I’m very wary when it comes to corporations, experience and just having open eyes is enough to tell me that the bottom line is profit for the shareholders. When it comes to running they couldn’t care about what actually happens to you but rather how much of their product they can get you to consume. Of coure its not just running products it’s endemic in virtually everything we buy. Never forget the bottom line is profit in the vast majority of cases (there are ethically run businesses of course)

Sooo energy gels – top ingedient is maltodextrin – Take a look at the ingedient list on Gu’s page  – What is it?

From wikipedia (Yes I know it’s not fact therefore but come on it’s close)

“Maltodextrin is used as an inexpensive additive to thicken food products such as infant formula. It is also used as a filler in sugar substitutes and other products”

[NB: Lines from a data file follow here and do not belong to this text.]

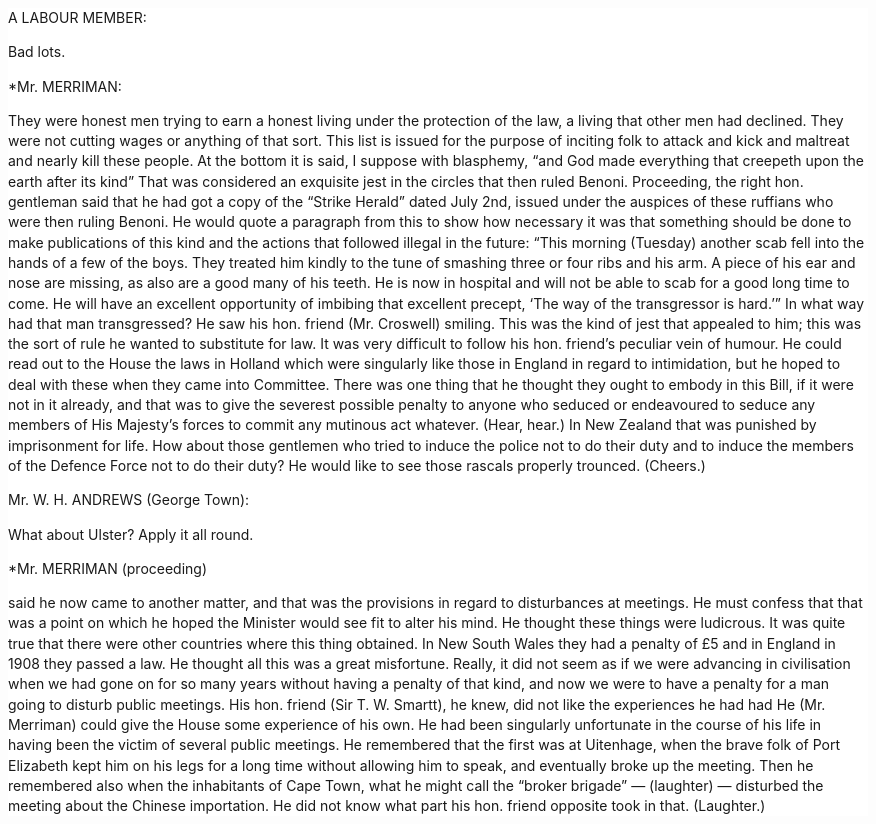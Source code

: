 </speech>

<speech by="#labour_member">

<from>A <person refersTo="hansard_za">LABOUR MEMBER</person>:</from>

<p>Bad lots.</p>

</speech>

<speech by="#merriman">

<from>*Mr. <person refersTo="hansard_za">MERRIMAN</person>:</from>

<p>They were honest men trying to earn a honest living under the protection of the law, a living that other men had declined. They were not cutting wages or anything of that sort. This list is issued for the purpose of inciting folk to attack and kick and maltreat and nearly kill these people. At the bottom it is said, I suppose with blasphemy, &#x201C;and God made everything that creepeth upon the earth after its kind&#x201D; That was considered an exquisite jest in the circles that then ruled Benoni. Proceeding, the right hon. gentleman said that he had got a copy of the &#x201C;Strike Herald&#x201D; dated July 2nd, issued under the auspices of these ruffians who were then ruling Benoni. He would quote a paragraph from this to show how necessary it was that something should be done to make publications of this kind and the actions that followed illegal in the future: &#x201C;This morning (Tuesday) another scab fell into the hands of a few of the boys. They treated him kindly to the tune of smashing three or four ribs and his arm. A piece of his ear and nose are missing, as also are a good many of his teeth. He is now in hospital and will not be able to scab for a good long time to come. He will have an excellent opportunity of imbibing that excellent precept, &#x2018;The way of the transgressor is hard.&#x2019;&#x201D; In what way had that man transgressed? He saw his hon. friend (Mr. Croswell) smiling. This was the kind of jest that appealed to him; this was the sort of rule he wanted to substitute for law. It was very difficult to follow his hon. friend&#x2019;s peculiar vein of humour. He could read out to the House the laws in Holland which were singularly like those in England in regard to intimidation, but he hoped to deal with these when they came into Committee. <span class="col_3145-3146" refersTo="page_1579"/>There was one thing that he thought they ought to embody in this Bill, if it were not in it already, and that was to give the severest possible penalty to anyone who seduced or endeavoured to seduce any members of His Majesty&#x2019;s forces to commit any mutinous act whatever. (Hear, hear.) In New Zealand that was punished by imprisonment for life. How about those gentlemen who tried to induce the police not to do their duty and to induce the members of the Defence Force not to do their duty? He would like to see those rascals properly trounced. (Cheers.)</p>

</speech>

<speech by="#andrews">

<from>Mr. <person refersTo="hansard_za">W. H. ANDREWS</person> (George Town):</from>

<p>What about Ulster? Apply it all round.</p>

</speech>

<speech by="#merriman">

<from>*Mr. <person refersTo="hansard_za">MERRIMAN</person> (proceeding)</from>

<p>said he now came to another matter, and that was the provisions in regard to disturbances at meetings. He must confess that that was a point on which he hoped the Minister would see fit to alter his mind. He thought these things were ludicrous. It was quite true that there were other countries where this thing obtained. In New South Wales they had a penalty of &#x00A3;5 and in England in 1908 they passed a law. He thought all this was a great misfortune. Really, it did not seem as if we were advancing in civilisation when we had gone on for so many years without having a penalty of that kind, and now we were to have a penalty for a man going to disturb public meetings. His hon. friend (Sir T. W. Smartt), he knew, did not like the experiences he had had He (Mr. Merriman) could give the House some experience of his own. He had been singularly unfortunate in the course of his life in having been the victim of several public meetings. He remembered that the first was at Uitenhage, when the brave folk of Port Elizabeth kept him on his legs for a long time without allowing him to speak, and eventually broke up the meeting. Then he remembered also when the inhabitants of Cape Town, what he might call the &#x201C;broker brigade&#x201D; &#x2014; (laughter) &#x2014; disturbed the meeting about the Chinese importation. He did not know what part his hon. friend opposite took in that. (Laughter.)</p>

So it’s essentially a sugar substitute and here’s the interesting bit – It’s not included as a sugar in the ingredient breakdown – sports nutrition companies label it as a carbohydrate

“Maltodextrin is a corn-derived oligosaccharide source of carbohydrates, and it is commonly added to commercial ready-made protein shakes and other products. Oligosaccharides contain between three and 20 linked sugars, but they qualify as complex carbohydrates. Some products include maltodextrin as a sweetener because it is not technically a sugar, allowing companies to call their products “sugar-free.”

Nice work guys!

So as I see it in order to drive profits we have a cheap as chips sugar subsitute being the main ingredient in energy gels and being labelled as carbs. No wonder gels give me a boost and then I fall off again quickly – Quick take another gel to keep running – Finish running spend more money on gels!

Am I being cynical here?

I came across this site 33shake  who have exactly the same thoughts but are selling their own healthier version. I haven’t tried their products I’ll admit but I was intrigued. Then I saw the gels were £2 a pop. Ok so even if I didn’t consume them at the same rate as other gels I’d still be coughing up probably over £6 per run and more!

My next step – I’m going to make my own using chia. I was intrigued by chia from reading books such as Born to Run and Eat & Run. Seems ideal and from the reading I’ve done it seems I stand a good chance (even with my culinary skills) of making somethnig edible, natural and likely to fuel me on long runs.

I’ve ordered a load of chia and will pick up the other ingedients this week and let you know how it goes!

If this post has bored you beyond belief it’s not my fault it’s my ankles – I want to be posting photos of beaches! But at least think about what you’re fuelling with on runs and have a think if you follow a high — crash — high — crash cycle due to instant sugar hits?